[PATCH v2] perf/core: Add support for PMUs that can be read from more than 1 CPU

Mon Mar 5 04:17:02 PST 2018

On Fri, Mar 02, 2018 at 05:14:53PM -0800, Saravana Kannan wrote:
> Some PMUs events can be read from more than the one CPU. So allow the
> PMU driver to mark events as such. For these events, we don't need to
> reject reads or make smp calls to the event's CPU (and cause
> unnecessary overhead and wake ups).
> 
> When a PMU driver marks an event as such, care must be taken by the
> driver to make sure they can handle the event being read/updated from
> more than 1 CPU at the same time (Eg: due to an IRQ indicating event
> counter overflow and another thread trying to read the latest values).
> 
> Good examples of such events would be events from caches shared across
> CPUs.
> 
> Signed-off-by: Saravana Kannan <skannan at codeaurora.org>
> ---
> Changes since v1:
> - Use cpumasks instead of capability flag as that's more flexible.
> 
>  include/linux/perf_event.h |  1 +
>  kernel/events/core.c       | 14 +++++++++-----
>  2 files changed, 10 insertions(+), 5 deletions(-)
> 
> diff --git a/include/linux/perf_event.h b/include/linux/perf_event.h
> index 7546822..4cec431 100644
> --- a/include/linux/perf_event.h
> +++ b/include/linux/perf_event.h
> @@ -629,6 +629,7 @@ struct perf_event {
>  
>  	int				oncpu;
>  	int				cpu;
> +	cpumask_t			readable_on_cpus;

For most PMUs, this will be emptry, and it's potentially *very* large
(e.g. on systems where NR_CPUS is 4096). Please use a poitner to a mask,
as I suggested in [1], e.g.

	cpumask_t			*read_mask;

That way, PMUs which already maintain an affinity mask can share that
between all of their events.

PMUs with PERF_EV_CAP_READ_ACTIVE_PKG can be updated to flip that mask
in pmu::add() and pmu::del(). I assume there are existing sibling masks
we can use.
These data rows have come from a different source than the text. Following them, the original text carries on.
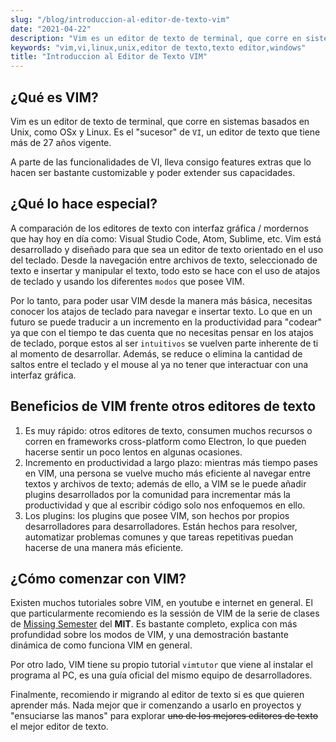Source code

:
 ```yaml
---
slug: "/blog/introduccion-al-editor-de-texto-vim"
date: "2021-04-22"
description: "Vim es un editor de texto de terminal, que corre en sistemas basados en Unix, como OSx y Linux. Es el sucesor de VI, un editor de texto que tiene más de 27 años vigente. A parte de las funcionalidades de VI, lleva consigo features extras que lo hacen ser bastante customizable y poder extender sus capacidades."
keywords: "vim,vi,linux,unix,editor de texto,texto editor,windows"
title: "Introduccion al Editor de Texto VIM"
---
```


## ¿Qué es VIM?

Vim es un editor de texto de terminal, que corre en sistemas basados en Unix, como OSx y Linux. Es el "sucesor" de `VI`, un editor de texto que tiene más de 27 años vigente.

A parte de las funcionalidades de VI, lleva consigo features extras que lo hacen ser bastante customizable y poder extender sus capacidades.

## ¿Qué lo hace especial?

A comparación de los editores de texto con interfaz gráfica / mordernos que hay hoy en día como: Visual Studio Code, Atom, Sublime, etc. Vim está desarrollado y diseñado para que sea un editor de texto orientado en el uso del teclado. Desde la navegación entre archivos de texto, seleccionado de texto e insertar y manipular el texto, todo esto se hace con el uso de atajos de teclado y usando los diferentes `modos` que posee VIM.

Por lo tanto, para poder usar VIM desde la manera más básica, necesitas conocer los atajos de teclado para navegar e insertar texto. Lo que en un futuro se puede traducir a un incremento en la productividad para "codear" ya que con el tiempo te das cuenta que no necesitas pensar en los atajos de teclado, porque estos al ser `intuitivos` se vuelven parte inherente de ti al momento de desarrollar. Además, se reduce o elimina la cantidad de saltos entre el teclado y el mouse al ya no tener que interactuar con una interfaz gráfica.

## Beneficios de VIM frente otros editores de texto

1. Es muy rápido: otros editores de texto, consumen muchos recursos o corren en frameworks cross-platform como Electron, lo que pueden hacerse sentir un poco lentos en algunas ocasiones.
2. Incremento en productividad a largo plazo: mientras más tiempo pases en VIM, una persona se vuelve mucho más eficiente al navegar entre textos y archivos de texto; además de ello, a VIM se le puede añadir plugins desarrollados por la comunidad para incrementar más la productividad y que al escribir código solo nos enfoquemos en ello.
3. Los plugins: los plugins que posee VIM, son hechos por propios desarrolladores para desarrolladores. Están hechos para resolver, automatizar problemas comunes y que tareas repetitivas puedan hacerse de una manera más eficiente.

## ¿Cómo comenzar con VIM?

Existen muchos tutoriales sobre VIM, en youtube e internet en general. El que particularmente recomiendo es la sessión de VIM de la serie de clases de <a rel="noreferrer" href="https://www.youtube.com/watch?v=a6Q8Na575qc&list=PLyzOVJj3bHQuloKGG59rS43e29ro7I57J&index=4&t=1537s" target="_blank">Missing Semester</a> del **MIT**. Es bastante completo, explica con más profundidad sobre los modos de VIM, y una demostración bastante dinámica de como funciona VIM en general.

Por otro lado, VIM tiene su propio tutorial `vimtutor` que viene al instalar el programa al PC, es una guía oficial del mismo equipo de desarrolladores.

Finalmente, recomiendo ir migrando al editor de texto si es que quieren aprender más. Nada mejor que ir comenzando a usarlo en proyectos y "ensuciarse las manos" para explorar ~~uno de los mejores editores de texto~~ el mejor editor de texto.
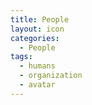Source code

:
 ```yaml
---
title: People
layout: icon
categories:
  - People
tags:
  - humans
  - organization
  - avatar
---
```


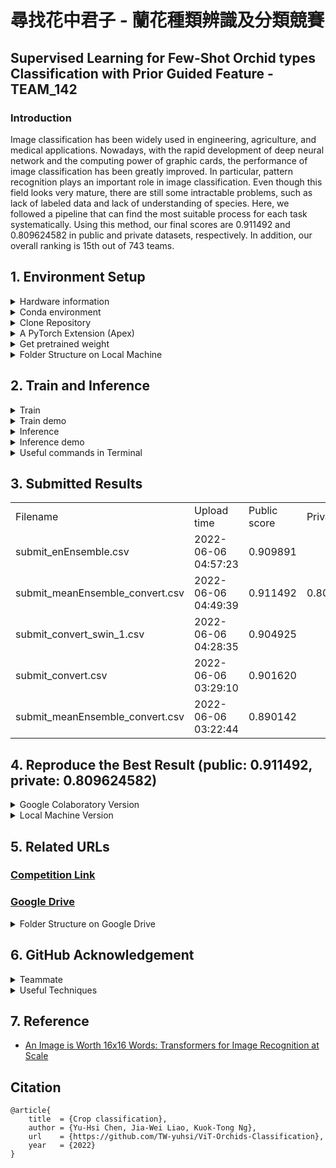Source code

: # 尋找花中君子 - 蘭花種類辨識及分類競賽

## Supervised Learning for Few-Shot Orchid types Classification with Prior Guided Feature - TEAM_142

### Introduction

Image classification has been widely used in engineering, agriculture, and medical applications. Nowadays, with the rapid development of deep neural network and the computing power of graphic cards, the performance of image classification has been greatly improved. In particular, pattern recognition plays an important role in image classification. Even though this field looks very mature, there are still some intractable problems, such as lack of labeled data and lack of understanding of species. Here, we followed a pipeline that can find the most suitable process for each task systematically. Using this method, our final scores are 0.911492 and 0.809624582 in public and private datasets, respectively. In addition, our overall ranking is 15th out of 743 teams.


## 1. Environment Setup

<details>

<summary>Hardware information</summary>
  
- CPU: i7-11700F / GPU: GeForce GTX 1660 SUPER™ VENTUS XS OC (6G)
- CPU: i7-10700K / GPU: NVIDIA GeForce RTX 2070 SUPER (8G)
- TWCC GPU: NVIDIA V100 (32G)

</details>



<details>

<summary>Conda environment</summary>
  
```bash
conda create -n ViT python==3.9 -y
conda activate ViT
```

</details>




<details>

<summary>Clone Repository</summary>
  
```bash
git clone https://github.com/TW-yuhsi/ViT-Orchids-Classification
pip install -r requirements.txt
```

</details>




<details>

<summary>A PyTorch Extension (Apex)</summary>
  
```bash
git clone https://github.com/NVIDIA/apex
cd apex/
pip install -v --disable-pip-version-check --no-cache-dir --global-option="--cpp_ext" --global-option="--cuda_ext" ./    # if error occur, run the following command
python setup.py install
```

</details>




<details>

<summary>Get pretrained weight</summary>
  
```bash
cd ViT-Orchids-Classification-main/
mkdir checkpoint
cd checkpoint/
wget https://storage.googleapis.com/vit_models/imagenet21k/ViT-B_16.npz
wget https://storage.googleapis.com/vit_models/imagenet21k+imagenet2012/ViT-B_16.npz
```
  
### Usage
* [Available models](https://console.cloud.google.com/storage/vit_models/): ViT-B_16(**85.8M**), R50+ViT-B_16(**97.96M**), ViT-B_32(**87.5M**), ViT-L_16(**303.4M**), ViT-L_32(**305.5M**), ViT-H_14(**630.8M**)
  * imagenet21k pre-train models
    * ViT-B_16, ViT-B_32, ViT-L_16, ViT-L_32, ViT-H_14
  * imagenet21k pre-train + imagenet2012 fine-tuned models
    * ViT-B_16-224, ViT-B_16, ViT-B_32, ViT-L_16-224, ViT-L_16, ViT-L_32
  * Hybrid Model([Resnet50](https://github.com/google-research/big_transfer) + Transformer)
    * R50-ViT-B_16
```
#### imagenet21k pre-train ####
wget https://storage.googleapis.com/vit_models/imagenet21k/{MODEL_NAME}.npz

#### imagenet21k pre-train + imagenet2012 fine-tuning ####
wget https://storage.googleapis.com/vit_models/imagenet21k+imagenet2012/{MODEL_NAME}.npz
```

</details>




<details>

<summary>Folder Structure on Local Machine</summary>

```
├── data/
    └── baseline data/
        └── test/
            └── 0/ 1/ 2/ ...
        └── train/
            └── 0/ 1/ 2/ ...
        └── val/
            └── 0/ 1/ 2/ ...
    └── fold1/
        └── test/
            └── 0/ 1/ 2/ ...
        └── train/
            └── 0/ 1/ 2/ ...
        └── val/
            └── 0/ 1/ 2/ ...
    └── fold2/
        └── test/
            └── 0/ 1/ 2/ ...
        └── train/
            └── 0/ 1/ 2/ ...
        └── val/
            └── 0/ 1/ 2/ ...
    └── fold3/
        └── test/
            └── 0/ 1/ 2/ ...
        └── train/
            └── 0/ 1/ 2/ ...
        └── val/
            └── 0/ 1/ 2/ ...
    └── fold4/
        └── test/
            └── 0/ 1/ 2/ ...
        └── train/
            └── 0/ 1/ 2/ ...
        └── val/
            └── 0/ 1/ 2/ ...
├── ViT-Orchids-Classification-main/
    └── apex/
    └── checkpoint/
    └── compare.py
    └── convert.py
    └── models/
    └── utils/
    └── requirements.txt
    └── test.py/
    └── train.py/
    └── submit.py/
```
</details>




## 2. Train and Inference

<details>
 
  <summary>Train</summary>

```
python train.py --name <name of this run> \
                --dataset <task> \
                --foldn <fold n> \
                --model_type <model type> \
                --pretrained_dir <pretrained> \
                --img_size <image size> \
                --train_batch_size <batch size> \
                --optim <optimizer> \
                --learning_rate <learning rate> \ 
                --weight_decay <weight decay> \
                --num_steps <num steps> \
                --use_imagenet_mean_std <mean and std in imagenet> \
                --rot_degree <rotate degree> \
                --fliplr <prob. flip> \
                --noise <prob. gaussian noise> \
                --loss_fct <loss functoin> \
                --fp16 \
                --fp16_opt_level O2
```

</details>

  
<details>
  
<summary>Train demo</summary>

```
python train.py --name orchid \
                --dataset orchid \
                --foldn 1 \
                --model_type ViT-B_16 \
                --pretrained_dir checkpoint/ViT-B_16.npz \
                --img_size 480 \
                --train_batch_size 4 \
                --optim SGD \
                --learning_rate 3e-2 \ 
                --num_steps 20000 \
                --use_imagenet_mean_std \
                --rot_degree 10 \
                --fliplr 0.5 \
                --loss_fct CE \
                --fp16 \
                --fp16_opt_level O2
```

</details>
  


  
<details>

<summary>Inference</summary>

```
python test.py --model_type <model type> \
               --checkpoint <trained> \
               --img_size <image size> \
               --test_dir <test folder> \
               --foldn <fold n> \
               --dataset <task> \
               --use_imagenet_mean_std \
               --use_test_aug
```

</details>
  
  
  
  
<details>
  
<summary>Inference demo</summary>

```
python test.py --model_type ViT-B_16 \
               --checkpoint output/orchid_ViT-B_16_checkpoint.bin \
               --img_size 480 \
               --test_dir ../data \
               --foldn 1 \
               --dataset test \
               --use_imagenet_mean_std \
               --use_test_aug
```
  
</details>
  

<details>

<summary>Useful commands in Terminal</summary>
  
```bash=
unzip \*.zip    # Unzip all ZIP files
ls -l | grep "^-" | wc -l    # Check the number of files
ls -lR | grep "^-" | wc -l
for i in `seq 0 218`; do ls ${i} -lR | grop "^-" | wc -l; done    # loop under terminal
```
  
</details>

  
  

## 3. Submitted Results
  
<table>
  <tr>
    <td>Filename</td>
    <td>Upload time</td>
    <td>Public score</td>
    <td>Private score</td>
  </tr>
  <tr>
    <td>submit_enEnsemble.csv</td>
    <td>2022-06-06 04:57:23</td>
    <td>0.909891</td>
    <td></td>
  </tr>
  <tr>
    <td>submit_meanEnsemble_convert.csv</td>
    <td>2022-06-06 04:49:39</td>
    <td>0.911492</td>
    <td>0.809624582</td>
  </tr>
  <tr>
    <td>submit_convert_swin_1.csv</td>
    <td>2022-06-06 04:28:35</td>
    <td>0.904925</td>
    <td></td>
  </tr>
  <tr>
    <td>submit_convert.csv</td>
    <td>2022-06-06 03:29:10</td>
    <td>0.901620</td>
    <td></td>
  </tr>
  <tr>
    <td>submit_meanEnsemble_convert.csv</td>
    <td>2022-06-06 03:22:44</td>
    <td>0.890142</td>
    <td></td>
  </tr>



</table>
  
  
  
## 4. Reproduce the Best Result (public: 0.911492, private: 0.809624582)
  
<details>
  
<summary>Google Colaboratory Version</summary>
  
- Step 1. Setup the Folder Structure as follows
  
  
- Step 2. Execute the Notebook
  
- Step 3. Submit the file named `submit_meanEnsemble_convert.csv`.
  
</details>
  
  
<details>
  
<summary>Local Machine Version</summary>
  
- Step 0. Follow **1. Environment Setup** step by step.
  
- Step 1. Setup the Folder Structure as follows.
  
  ```
  ├── test/
      └── 0/    # orchid_public_set, 40285
      └── 1/    # orchid_private_set, 41425
  ├── ViT-Orchids-Classification-main/
      └── apex/
      └── checkpoint/
      └── compare.py
      └── convert.py
      └── models/
      └── output/
          └── A1.bin, A2.bin, ID_4.bin, ID_5.bin, ID12.bin, ID27.bin    # ViT-B_16
      └── utils/
      └── requirements.txt
      └── test.py/
      └── train.py/
      └── submit.py/
  ```

- Step 2. Execute `submit.py` by using the following command.

  After the setup, ready to execute `submit.py`, no additional steps are needed.

  ```bash
  python submit.py --model_type ["ViT-B_16","ViT-B_16","ViT-B_16","ViT-B_16","ViT-B_16","ViT-B_16"] --checkpoint ["output/A1.bin","output/A2.bin","output/ID_4.bin","output/ID_5.bin","output/ID12.bin","output/ID27.bin"] --img_size [480,480,480,480,480,480] --use_imagenet_mean_std [0,0,0,0,1,1]
  ```
  
  
  
- Step 3. Execute `convert.py` by using the following command.
  
  After execute `submit.py`, we can get two files named `submit_voteEnsemble.csv` and `submit_meanEnsemble.csv`, respectively.
  
  Now, we are ready to execute `convert.py`.
  
  ```bash
  python convert.py
  ```
  
  
  
- Step 4. Submit the file named `submit_meanEnsemble_convert.csv`.
  
  After execute `convert.py`, we can get the file named `submit_meanEnsemble_convert.csv` which has the highest Macro-F$_1$ score.
  
</details>
  

  
  

## 5. Related URLs
### [Competition Link](https://tbrain.trendmicro.com.tw/Competitions/Details/20)
### [Google Drive](https://drive.google.com/drive/folders/1x_rb6bu0riJuouAtK-xjFGDkCP7ZbhbL?usp=sharing)
<details>

<summary>Folder Structure on Google Drive</summary>


```
尋找花中君子 - 蘭花種類辨識及分類競賽 [TBrain]/
├── checkpoints/
    └── ResNet/
        └── ResNeSt269/
        └── ResNet50/
        └── ResNet101/
    └── Swin/
    └── ViT/
        └── R50+ViT-B_16/    # 5 weights
        └── ViT_Linformer/
            └── params1/
            └── params2/
        └── ViT-B_16/    # 59 weights
        └── ViT-B_32/    # 3 weights
        └── ViT-L_16/    # 1 weights
        └── ViT-L_32/    # 3 weights
├── Colab Notebooks/
    └── Images/
    └── Ranger-Deep-Learning-Optimizer/
    └── Attention Map.ipynb
    └── ResNet50_3.ipynb
    └── ResNet101_2_Ranger.ipynb
    └── ResNet101_3.ipynb
    └── ResNet101_Ranger_2.ipynb
    └── SwinT_2.ipynb
    └── SwinT.ipynb
    └── ViT_distilled_params1.ipynb
    └── ViT_Linformer_params1.ipynb
    └── ViT_Linformer_params2.ipynb
├── datasets/
    └── baseline data/
    └── 4-Fold/
        └── fold1/
        └── fold2/
        └── fold3/
        └── fold4/
    └── orchid_private_set/
    └── orchid_public_set/
    └── training/
├── figures/
├── Reproduce the Best Result/
├── src/
    └── getInfo/
        └── readLabel.py    # read label.csv file
        └── readImage.py    # get the shape of image
    └── preprocessing/
        └── split.py    # split the training data
    └── statistics/
        └── trainLoss.py    # plot training loss curve
├── Submitted Files/
    └── submit_1.csv    # public: 0.890142
    └── submit_2.csv    # public: 0.901620
    └── submit_3.csv    # public: 0.904925
    └── submit_4.csv    # public: 0.911492, private: 0.809624582
    └── submit_5.csv    # public: 0.909891
├── tables/
    └── Baseline.csv/    # experimental results for baseline models
    └── ViT.csv/    # experimental results for whole ViT trials
    └── ViT_Linformer.csv/    # experimental results for ViT_Linformer
```
</details>






## 6. GitHub Acknowledgement
<details>

<summary>Teammate</summary>  
  
- [Jia-Wei Liao](https://github.com/Jia-Wei-Liao/Orchid_Classification)
  
</details>
  

  

<details>

<summary>Useful Techniques</summary>  

- Augmentation
  - [AutoAugment](https://github.com/DeepVoltaire/AutoAugment), [TTAch](https://github.com/qubvel/ttach)
- Optimizer
  - [Ranger](https://github.com/lessw2020/Ranger-Deep-Learning-Optimizer), [Ranger21](https://github.com/lessw2020/Ranger21), [SAM](https://github.com/davda54/sam)
- Loss function
  - [MCCE](https://github.com/Kurumi233/Mutual-Channel-Loss), [FLSD](https://github.com/torrvision/focal_calibration)
- A PyTorch Extension
  - [Apex](https://github.com/NVIDIA/apex)

</details>


## 7. Reference
- [An Image is Worth 16x16 Words: Transformers for Image Recognition at Scale](https://arxiv.org/abs/2010.11929)


## Citation
```
@article{
    title  = {Crop classification},
    author = {Yu-Hsi Chen, Jia-Wei Liao, Kuok-Tong Ng},
    url    = {https://github.com/TW-yuhsi/ViT-Orchids-Classification},
    year   = {2022}
}
```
That means we can remove PERF_EV_CAP_READ_ACTIVE_PKG
entriely...

>  	struct list_head		owner_entry;
>  	struct task_struct		*owner;
> diff --git a/kernel/events/core.c b/kernel/events/core.c
> index 5d3df58..1a8fbfa 100644
> --- a/kernel/events/core.c
> +++ b/kernel/events/core.c
> @@ -3483,10 +3483,12 @@ struct perf_read_data {
>  static int __perf_event_read_cpu(struct perf_event *event, int event_cpu)
>  {
>  	u16 local_pkg, event_pkg;
> +	int local_cpu = smp_processor_id();
>  
> -	if (event->group_caps & PERF_EV_CAP_READ_ACTIVE_PKG) {
> -		int local_cpu = smp_processor_id();
> +	if (cpumask_test_cpu(local_cpu, &event->readable_on_cpus))
> +		return local_cpu;
>  
> +	if (event->group_caps & PERF_EV_CAP_READ_ACTIVE_PKG) {
>  		event_pkg = topology_physical_package_id(event_cpu);
>  		local_pkg = topology_physical_package_id(local_cpu);

... and this would simplify down to:

static int __perf_event_read_cpu(struct perf_event *event, int event_cpu)
{
	int local_cpu = smp_processor_id();

	if (event->read_mask && cpumask_test_cpu(local_cpu, event->read_mask)
		return local_cpu;

	return event_cpu;
}

> @@ -3575,7 +3577,8 @@ int perf_event_read_local(struct perf_event *event, u64 *value,
>  {
>  	unsigned long flags;
>  	int ret = 0;
> -
> +	int local_cpu = smp_processor_id();
> +	bool readable = cpumask_test_cpu(local_cpu, &event->readable_on_cpus);
>  	/*
>  	 * Disabling interrupts avoids all counter scheduling (context
>  	 * switches, timer based rotation and IPIs).
> @@ -3600,7 +3603,8 @@ int perf_event_read_local(struct perf_event *event, u64 *value,
>  
>  	/* If this is a per-CPU event, it must be for this CPU */
>  	if (!(event->attach_state & PERF_ATTACH_TASK) &&
> -	    event->cpu != smp_processor_id()) {
> +	    event->cpu != local_cpu &&
> +	    !readable) {
>  		ret = -EINVAL;
>  		goto out;
>  	}
> @@ -3610,7 +3614,7 @@ int perf_event_read_local(struct perf_event *event, u64 *value,
>  	 * or local to this CPU. Furthermore it means its ACTIVE (otherwise
>  	 * oncpu == -1).
>  	 */
> -	if (event->oncpu == smp_processor_id())
> +	if (event->oncpu == smp_processor_id() || readable)
>  		event->pmu->read(event);

Please explain why you need to change perf_event_read_local().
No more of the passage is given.